Public involvement/public access to information.
The Ohio Department of Education's IDEA monitoring system shall involve and actively seek
participation from people who have a stake in results for children/students and compliance with legal
and regulatory requirements. This includes, at a minimum, parents, students and advocacy
organizations. In order to do so, ODE:
1.
Shall prospectively publish and make available on its website the LEAs that will be
the subject of IDEA monitoring in a given fiscal year.
2.
Shall publish and shall make available on its website information on each LEA's
performance on the indicators of the State Performance Plan that apply to LEAs,
including all compliance indicators.

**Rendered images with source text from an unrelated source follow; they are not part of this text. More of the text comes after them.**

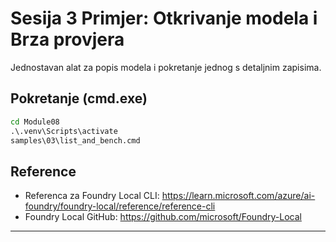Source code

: <!--
CO_OP_TRANSLATOR_METADATA:
{
  "original_hash": "ed8edea2fc43898c2537130fb3ae6878",
  "translation_date": "2025-09-23T01:21:02+00:00",
  "source_file": "Module08/samples/03/README.md",
  "language_code": "hr"
}
-->
# Sesija 3 Primjer: Otkrivanje modela i Brza provjera

Jednostavan alat za popis modela i pokretanje jednog s detaljnim zapisima.

## Pokretanje (cmd.exe)
```cmd
cd Module08
.\.venv\Scripts\activate
samples\03\list_and_bench.cmd
```

## Reference
- Referenca za Foundry Local CLI: https://learn.microsoft.com/azure/ai-foundry/foundry-local/reference/reference-cli
- Foundry Local GitHub: https://github.com/microsoft/Foundry-Local

---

Separately, ODE will publicly rate each LEA's
performance through its LEA determination process, which includes all compliance
indicators for LEAs, according to the following categories created by Office of
Special Education Programs ("OSEP"):
a.
b.
c.
d.
Meets Requirements;
Needs Assistance;
Needs Intervention; and
Needs Substantial Intervention.
3.
Shall post on its website before the beginning of any on-site IDEA monitoring a
notice of when a LEA will be subject to the monitoring and the times and locations
of the initial information session of the IDEA monitoring process, as well as the time
and place of the meeting described in paragraph I(A)(4) below.
4.
Shall hold an open meeting within the district during the LEA's IDEA monitoring
process where any person can present matters relevant to the LEA's compliance with
Federal and Ohio laws concerning special education. Such persons may also present
such matters in writing submitted to ODE at or by the time of this meeting, and
within thirty (30) days after the meeting. ODE will consider those matters in its
monitoring. ODE is not required to specifically address any such matters in the
written product resulting from the monitoring unless such matters require corrective
action. At that meeting ODE will advise parents about the existence of and place of
availability of the formal complaint process, and that their submission of comments
does not constitute a formal complaint.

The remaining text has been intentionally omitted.